Find and copy each line of the records where the string "dateFromClocktime" shows up.

═════ MATERIAL SHOWN

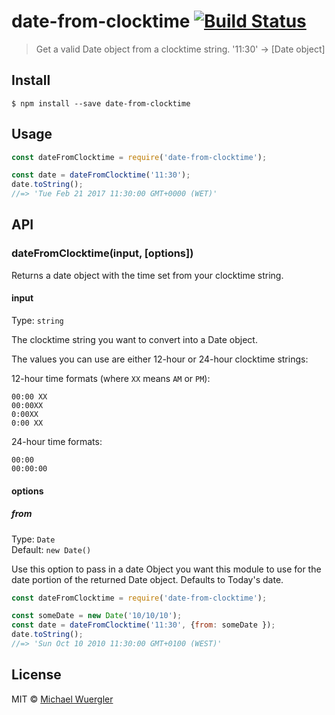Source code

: # date-from-clocktime [![Build Status](https://travis-ci.org/radiovisual/date-from-clocktime.svg?branch=master)](https://travis-ci.org/radiovisual/date-from-clocktime)

> Get a valid Date object from a clocktime string. '11:30' → [Date object]


## Install

```
$ npm install --save date-from-clocktime
```


## Usage

```js
const dateFromClocktime = require('date-from-clocktime');

const date = dateFromClocktime('11:30');
date.toString();
//=> 'Tue Feb 21 2017 11:30:00 GMT+0000 (WET)'
```


## API

### dateFromClocktime(input, [options])

Returns a date object with the time set from your clocktime string.

#### input

Type: `string`

The clocktime string you want to convert into a Date object.

The values you can use are either 12-hour or 24-hour clocktime strings:

12-hour time formats (where `XX` means `AM` or `PM`):

```
00:00 XX
00:00XX
0:00XX
0:00 XX
```

24-hour time formats:

```
00:00
00:00:00
```

#### options

##### from

Type: `Date`<br>
Default: `new Date()`

Use this option to pass in a date Object you want this module to use for the date
portion of the returned Date object. Defaults to Today's date.

```js
const dateFromClocktime = require('date-from-clocktime');

const someDate = new Date('10/10/10');
const date = dateFromClocktime('11:30', {from: someDate });
date.toString();
//=> 'Sun Oct 10 2010 11:30:00 GMT+0100 (WEST)'
```


## License

MIT © [Michael Wuergler](http://numetriclabs.com)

══════════

EXERCISE ANSWER:
const dateFromClocktime = require('date-from-clocktime');
const date = dateFromClocktime('11:30');
### dateFromClocktime(input, [options])
const dateFromClocktime = require('date-from-clocktime');
const date = dateFromClocktime('11:30', {from: someDate });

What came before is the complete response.